As major equity indexes settled off their highs of the day, the VIX volatility index was able to bounce off of support levels. Equities reached resistance levels early in the trading session, but ahead of Thursday earnings release by JP Morgan, some investors took profits. The bar for earnings expectations has been set very low, and although earnings from Alcoa on Tuesday were weaker than expected, the revenue number were solid given the low expectations.
Stocks in the US gained by nearly 2% near mid-day, but the FOMC minutes, seemed to take some of the wind out of investors sails. Traders analyzed the FOMC minutes from the meeting that took place during September. Many were surprised to discover that 2 FOMC members favored bolder action in an effort to stimulate the US economy.
Also discussed at the meeting was other steps the FOMC could take which included decreasing the quarter percent rate paid to banks on reserves at the central bank and changing is communication to relay what conditions would be needed to force Fed to raise rates.

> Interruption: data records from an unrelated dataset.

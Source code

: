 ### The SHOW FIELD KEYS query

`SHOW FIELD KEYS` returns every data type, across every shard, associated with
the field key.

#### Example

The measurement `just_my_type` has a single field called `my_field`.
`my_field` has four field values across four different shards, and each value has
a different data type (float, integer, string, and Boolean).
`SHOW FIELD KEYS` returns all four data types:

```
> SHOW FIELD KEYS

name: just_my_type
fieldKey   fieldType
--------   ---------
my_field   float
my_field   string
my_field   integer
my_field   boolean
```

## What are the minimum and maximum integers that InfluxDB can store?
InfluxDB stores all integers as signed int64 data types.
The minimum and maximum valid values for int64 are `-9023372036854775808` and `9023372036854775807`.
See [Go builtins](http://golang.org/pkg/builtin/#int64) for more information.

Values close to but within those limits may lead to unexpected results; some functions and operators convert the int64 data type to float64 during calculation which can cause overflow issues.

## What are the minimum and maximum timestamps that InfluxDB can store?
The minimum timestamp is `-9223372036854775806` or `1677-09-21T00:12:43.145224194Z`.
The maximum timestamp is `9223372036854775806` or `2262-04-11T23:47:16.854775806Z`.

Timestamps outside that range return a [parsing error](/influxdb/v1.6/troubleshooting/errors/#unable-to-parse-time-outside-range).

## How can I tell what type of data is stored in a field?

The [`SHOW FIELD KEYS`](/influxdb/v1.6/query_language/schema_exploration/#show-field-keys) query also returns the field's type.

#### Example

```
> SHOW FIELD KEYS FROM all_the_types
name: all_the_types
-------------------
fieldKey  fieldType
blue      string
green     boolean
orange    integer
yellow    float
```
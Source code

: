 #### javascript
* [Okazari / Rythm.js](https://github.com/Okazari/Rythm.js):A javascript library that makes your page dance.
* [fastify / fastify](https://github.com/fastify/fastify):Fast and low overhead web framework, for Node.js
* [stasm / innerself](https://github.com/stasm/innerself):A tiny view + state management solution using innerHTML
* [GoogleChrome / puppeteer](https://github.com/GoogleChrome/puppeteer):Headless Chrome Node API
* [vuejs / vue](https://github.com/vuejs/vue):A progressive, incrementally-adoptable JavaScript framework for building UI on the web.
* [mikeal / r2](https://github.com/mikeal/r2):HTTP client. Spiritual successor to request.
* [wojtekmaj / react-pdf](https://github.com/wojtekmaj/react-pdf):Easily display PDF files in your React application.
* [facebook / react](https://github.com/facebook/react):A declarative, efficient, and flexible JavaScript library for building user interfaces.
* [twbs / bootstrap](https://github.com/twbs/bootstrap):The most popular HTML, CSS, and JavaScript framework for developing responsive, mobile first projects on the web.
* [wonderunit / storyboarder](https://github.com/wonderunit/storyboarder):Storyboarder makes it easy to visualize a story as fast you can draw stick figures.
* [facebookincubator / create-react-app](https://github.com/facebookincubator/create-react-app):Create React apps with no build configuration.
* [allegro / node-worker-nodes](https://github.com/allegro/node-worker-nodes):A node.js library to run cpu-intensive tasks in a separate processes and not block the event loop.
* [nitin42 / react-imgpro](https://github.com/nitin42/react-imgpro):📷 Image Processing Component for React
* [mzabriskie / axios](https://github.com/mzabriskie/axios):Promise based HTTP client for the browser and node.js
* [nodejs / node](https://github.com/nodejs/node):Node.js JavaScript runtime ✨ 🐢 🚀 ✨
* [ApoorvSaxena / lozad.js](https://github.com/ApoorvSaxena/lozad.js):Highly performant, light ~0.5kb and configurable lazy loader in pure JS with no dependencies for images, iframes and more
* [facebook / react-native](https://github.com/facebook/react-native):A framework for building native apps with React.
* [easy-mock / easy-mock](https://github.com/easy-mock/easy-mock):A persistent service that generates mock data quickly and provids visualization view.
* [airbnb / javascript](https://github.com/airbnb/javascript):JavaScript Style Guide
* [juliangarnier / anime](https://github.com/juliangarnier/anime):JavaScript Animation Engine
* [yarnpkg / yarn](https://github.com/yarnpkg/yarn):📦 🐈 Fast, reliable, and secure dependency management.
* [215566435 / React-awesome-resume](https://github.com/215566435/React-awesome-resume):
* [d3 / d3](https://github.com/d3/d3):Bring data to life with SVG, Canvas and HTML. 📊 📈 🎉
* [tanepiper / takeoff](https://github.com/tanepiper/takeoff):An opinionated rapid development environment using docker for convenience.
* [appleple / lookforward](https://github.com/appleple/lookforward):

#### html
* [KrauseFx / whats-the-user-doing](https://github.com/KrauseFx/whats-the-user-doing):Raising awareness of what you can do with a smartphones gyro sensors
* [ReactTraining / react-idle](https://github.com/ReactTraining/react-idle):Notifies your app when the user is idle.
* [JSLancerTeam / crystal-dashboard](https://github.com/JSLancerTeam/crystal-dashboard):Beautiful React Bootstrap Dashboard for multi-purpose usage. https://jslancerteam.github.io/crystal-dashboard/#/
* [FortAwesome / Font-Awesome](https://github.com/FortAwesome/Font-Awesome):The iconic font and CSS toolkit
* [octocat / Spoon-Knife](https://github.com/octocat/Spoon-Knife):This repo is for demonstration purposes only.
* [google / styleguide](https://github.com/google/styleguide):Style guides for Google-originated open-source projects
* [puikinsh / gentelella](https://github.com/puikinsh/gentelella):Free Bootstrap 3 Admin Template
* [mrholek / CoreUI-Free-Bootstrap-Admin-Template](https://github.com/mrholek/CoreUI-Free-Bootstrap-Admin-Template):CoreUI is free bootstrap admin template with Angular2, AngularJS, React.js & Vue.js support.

The correlation between the S&P 500 Index and the VIX volatility index has be close to -90% over the past 3 months. This means that the relationship is inverse, and as equities move higher, implied volatility on the S&P 500 index moves lower. Support levels on the VIX are near the 30% level, and a break of this level, will likely be a “tell” to investors that a new upward trend in the S&P 500 Index is beginning. As the 5-day moving average has now crossed below the 50-day longer term moving average of the VIX, downward momentum on the index is likely to continue. Simultaneously, the S&P 500 index is testing resistance near the 1225 level, a break would be positive for stocks. Given the solid current range, a beak of the upside or the 1100 downside, will likely see continuation.